===== DATA TO EXAMINE =====
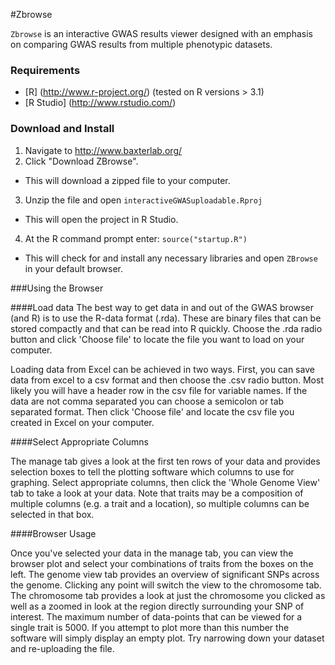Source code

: #Zbrowse

`Zbrowse` is an interactive GWAS results viewer designed with an emphasis on comparing GWAS results from multiple phenotypic datasets. 

### Requirements

- [R] (http://www.r-project.org/) (tested on R versions > 3.1)
- [R Studio] (http://www.rstudio.com/)

### Download and Install

1. Navigate to http://www.baxterlab.org/	
2. Click "Download ZBrowse".
  - This will download a zipped file to your computer. 

3. Unzip the file and open `interactiveGWASuploadable.Rproj`
  - This will open the project in R Studio.

4. At the R command prompt enter:
`source("startup.R")`
  - This will check for and install any necessary libraries and open `ZBrowse` in your default browser.

###Using the Browser

####Load data
The best way to get data in and out of the GWAS browser (and R) is to use the R-data format (.rda). These are binary files that can be stored compactly and that can be read into R quickly. Choose the .rda radio button and click 'Choose file' to locate the file you want to load on your computer.

Loading data from Excel can be achieved in two ways. First, you can save data from excel to a csv format and then choose the .csv radio button. Most likely you will have a header row in the csv file for variable names. If the data are not comma separated you can choose a semicolon or tab separated format. Then click 'Choose file' and locate the csv file you created in Excel on your computer.

####Select Appropriate Columns

The manage tab gives a look at the first ten rows of your data and provides selection boxes to tell the plotting software which columns to use for graphing. Select appropriate columns, then click the 'Whole Genome View' tab to take a look at your data. Note that traits may be a composition of multiple columns (e.g. a trait and a location), so multiple columns can be selected in that box. 

####Browser Usage

Once you've selected your data in the manage tab, you can view the browser plot and select your combinations of traits from the boxes on the left. The genome view tab provides an overview of significant SNPs across the genome. Clicking any point will switch the view to the chromosome tab. The chromosome tab provides a look at just the chromosome you clicked as well as a zoomed in look at the region directly surrounding your SNP of interest. The maximum number of data-points that can be viewed for a single trait is 5000. If you attempt to plot more than this number the software will simply display an empty plot. Try narrowing down your dataset and re-uploading the file.

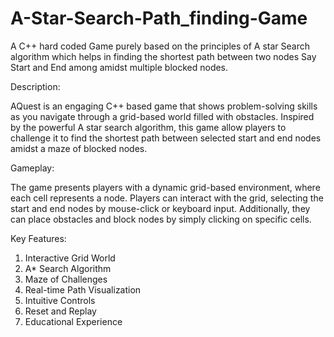 # A-Star-Search-Path_finding-Game
A C++ hard coded Game purely based on the principles of A star Search algorithm which helps in finding the shortest path between two nodes Say Start and End among amidst multiple blocked nodes.



Description:  

AQuest is an engaging C++ based game that shows problem-solving skills as you navigate through a grid-based world filled with obstacles. Inspired by the powerful A star search algorithm, this game allow players to challenge it to find the shortest path between selected start and end nodes amidst a maze of blocked nodes.                                                                                   



Gameplay:

The game presents players with a dynamic grid-based environment, where each cell represents a node. Players can interact with the grid, selecting the start and end nodes by mouse-click or keyboard input. Additionally, they can place obstacles and block nodes by simply clicking on specific cells.                                                                                                                           


Key Features:
1. Interactive Grid World
2. A* Search Algorithm
3. Maze of Challenges
4. Real-time Path Visualization
5. Intuitive Controls
6. Reset and Replay
7. Educational Experience
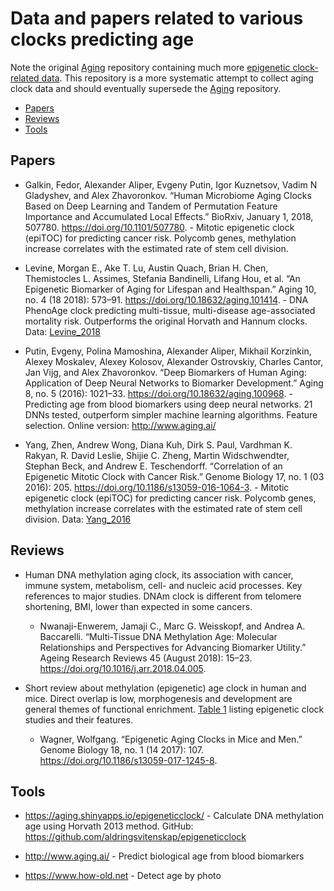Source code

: # Data and papers related to various clocks predicting age

Note the original [Aging](https://github.com/mdozmorov/Aging) repository containing much more [epigenetic clock-related data](https://github.com/mdozmorov/Aging/tree/master/data). This repository is a more systematic attempt to collect aging clock data and should eventually supersede the [Aging](https://github.com/mdozmorov/Aging) repository.

* [Papers](#papers)
* [Reviews](#reviews)
* [Tools](#tools)

## Papers

- Galkin, Fedor, Alexander Aliper, Evgeny Putin, Igor Kuznetsov, Vadim N Gladyshev, and Alex Zhavoronkov. “Human Microbiome Aging Clocks Based on Deep Learning and Tandem of Permutation Feature Importance and Accumulated Local Effects.” BioRxiv, January 1, 2018, 507780. https://doi.org/10.1101/507780. - Mitotic epigenetic clock (epiTOC) for predicting cancer risk. Polycomb genes, methylation increase correlates with the estimated rate of stem cell division.

- Levine, Morgan E., Ake T. Lu, Austin Quach, Brian H. Chen, Themistocles L. Assimes, Stefania Bandinelli, Lifang Hou, et al. “An Epigenetic Biomarker of Aging for Lifespan and Healthspan.” Aging 10, no. 4 (18 2018): 573–91. https://doi.org/10.18632/aging.101414. - DNA PhenoAge clock predicting multi-tissue, multi-disease age-associated mortality risk. Outperforms the original Horvath and Hannum clocks. Data: [Levine_2018](data/Levine_2018/)

- Putin, Evgeny, Polina Mamoshina, Alexander Aliper, Mikhail Korzinkin, Alexey Moskalev, Alexey Kolosov, Alexander Ostrovskiy, Charles Cantor, Jan Vijg, and Alex Zhavoronkov. “Deep Biomarkers of Human Aging: Application of Deep Neural Networks to Biomarker Development.” Aging 8, no. 5 (2016): 1021–33. https://doi.org/10.18632/aging.100968. - Predicting age from blood biomarkers using deep neural networks. 21 DNNs tested, outperform simpler machine learning algorithms. Feature selection. Online version: http://www.aging.ai/

- Yang, Zhen, Andrew Wong, Diana Kuh, Dirk S. Paul, Vardhman K. Rakyan, R. David Leslie, Shijie C. Zheng, Martin Widschwendter, Stephan Beck, and Andrew E. Teschendorff. “Correlation of an Epigenetic Mitotic Clock with Cancer Risk.” Genome Biology 17, no. 1 (03 2016): 205. https://doi.org/10.1186/s13059-016-1064-3. - Mitotic epigenetic clock (epiTOC) for predicting cancer risk. Polycomb genes, methylation increase correlates with the estimated rate of stem cell division. Data: [Yang_2016](data/Yang_2016/)



## Reviews

-  Human DNA methylation aging clock, its association with cancer, immune system, metabolism, cell- and nucleic acid processes. Key references to major studies. DNAm clock is different from telomere shortening, BMI, lower than expected in some cancers.
    - Nwanaji-Enwerem, Jamaji C., Marc G. Weisskopf, and Andrea A. Baccarelli. “Multi-Tissue DNA Methylation Age: Molecular Relationships and Perspectives for Advancing Biomarker Utility.” Ageing Research Reviews 45 (August 2018): 15–23. https://doi.org/10.1016/j.arr.2018.04.005.

- Short review about methylation (epigenetic) age clock in human and mice. Direct overlap is low, morphogenesis and development are general themes of functional enrichment. [Table 1](https://genomebiology.biomedcentral.com/articles/10.1186/s13059-017-1245-8#Tab1) listing epigenetic clock studies and their features.
    - Wagner, Wolfgang. “Epigenetic Aging Clocks in Mice and Men.” Genome Biology 18, no. 1 (14 2017): 107. https://doi.org/10.1186/s13059-017-1245-8.


## Tools

- https://aging.shinyapps.io/epigeneticclock/ - Calculate DNA methylation age using Horvath 2013 method. GitHub: https://github.com/aldringsvitenskap/epigeneticclock

- http://www.aging.ai/ - Predict biological age from blood biomarkers

- https://www.how-old.net - Detect age by photo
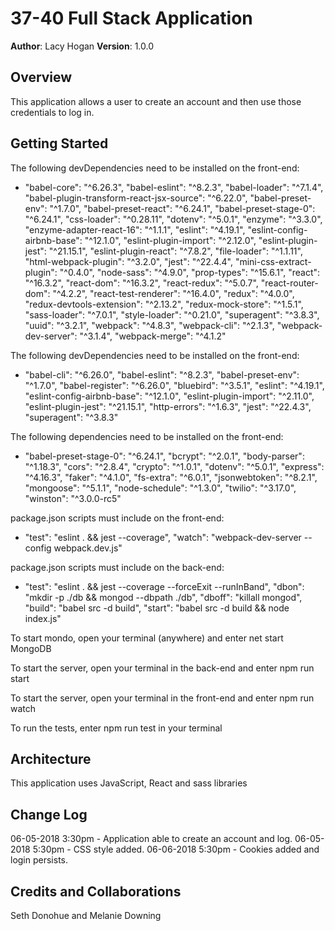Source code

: # 37-40 Full Stack Application
**Author**: Lacy Hogan
**Version**: 1.0.0

## Overview
This application allows a user to create an account and then use those credentials to log in.

## Getting Started
The following devDependencies need to be installed on the front-end:
- "babel-core": "^6.26.3",
  "babel-eslint": "^8.2.3",
  "babel-loader": "^7.1.4",
  "babel-plugin-transform-react-jsx-source": "^6.22.0",
  "babel-preset-env": "^1.7.0",
  "babel-preset-react": "^6.24.1",
  "babel-preset-stage-0": "^6.24.1",
  "css-loader": "^0.28.11",
  "dotenv": "^5.0.1",
  "enzyme": "^3.3.0",
  "enzyme-adapter-react-16": "^1.1.1",
  "eslint": "^4.19.1",
  "eslint-config-airbnb-base": "^12.1.0",
  "eslint-plugin-import": "^2.12.0",
  "eslint-plugin-jest": "^21.15.1",
  "eslint-plugin-react": "^7.8.2",
  "file-loader": "^1.1.11",
  "html-webpack-plugin": "^3.2.0",
  "jest": "^22.4.4",
  "mini-css-extract-plugin": "^0.4.0",
  "node-sass": "^4.9.0",
  "prop-types": "^15.6.1",
  "react": "^16.3.2",
  "react-dom": "^16.3.2",
  "react-redux": "^5.0.7",
  "react-router-dom": "^4.2.2",
  "react-test-renderer": "^16.4.0",
  "redux": "^4.0.0",
  "redux-devtools-extension": "^2.13.2",
  "redux-mock-store": "^1.5.1",
  "sass-loader": "^7.0.1",
  "style-loader": "^0.21.0",
  "superagent": "^3.8.3",
  "uuid": "^3.2.1",
  "webpack": "^4.8.3",
  "webpack-cli": "^2.1.3",
  "webpack-dev-server": "^3.1.4",
  "webpack-merge": "^4.1.2"

The following devDependencies need to be installed on the front-end:
- "babel-cli": "^6.26.0",
  "babel-eslint": "^8.2.3",
  "babel-preset-env": "^1.7.0",
  "babel-register": "^6.26.0",
  "bluebird": "^3.5.1",
  "eslint": "^4.19.1",
  "eslint-config-airbnb-base": "^12.1.0",
  "eslint-plugin-import": "^2.11.0",
  "eslint-plugin-jest": "^21.15.1",
  "http-errors": "^1.6.3",
  "jest": "^22.4.3",
  "superagent": "^3.8.3"

The following dependencies need to be installed on the front-end:
- "babel-preset-stage-0": "^6.24.1",
  "bcrypt": "^2.0.1",
  "body-parser": "^1.18.3",
  "cors": "^2.8.4",
  "crypto": "^1.0.1",
  "dotenv": "^5.0.1",
  "express": "^4.16.3",
  "faker": "^4.1.0",
  "fs-extra": "^6.0.1",
  "jsonwebtoken": "^8.2.1",
  "mongoose": "^5.1.1",
  "node-schedule": "^1.3.0",
  "twilio": "^3.17.0",
  "winston": "^3.0.0-rc5"

package.json scripts must include on the front-end:
- "test": "eslint . && jest --coverage",
  "watch": "webpack-dev-server --config webpack.dev.js"
  
package.json scripts must include on the back-end:
- "test": "eslint . && jest --coverage --forceExit --runInBand",
  "dbon": "mkdir -p ./db && mongod --dbpath ./db",
  "dboff": "killall mongod",
  "build": "babel src -d build",
  "start": "babel src -d build && node index.js"

To start mondo, open your terminal (anywhere) and enter net start MongoDB

To start the server, open your terminal in the back-end and enter npm run start

To start the server, open your terminal in the front-end and enter npm run watch

To run the tests, enter npm run test in your terminal

## Architecture
This application uses JavaScript, React and sass libraries

## Change Log
06-05-2018 3:30pm - Application able to create an account and log.
06-05-2018 5:30pm - CSS style added.
06-06-2018 5:30pm - Cookies added and login persists.

## Credits and Collaborations
Seth Donohue and Melanie Downing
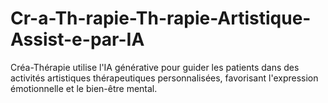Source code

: # Cr-a-Th-rapie-Th-rapie-Artistique-Assist-e-par-IA
Créa-Thérapie utilise l'IA générative pour guider les patients dans des activités artistiques thérapeutiques personnalisées, favorisant l'expression émotionnelle et le bien-être mental.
=====
EXERCISE DETAILS: Pull out all lines from the entries above that include the word "terminal".

EXPECTED ANSWER:
To start mondo, open your terminal (anywhere) and enter net start MongoDB
To start the server, open your terminal in the back-end and enter npm run start
To start the server, open your terminal in the front-end and enter npm run watch
To run the tests, enter npm run test in your terminal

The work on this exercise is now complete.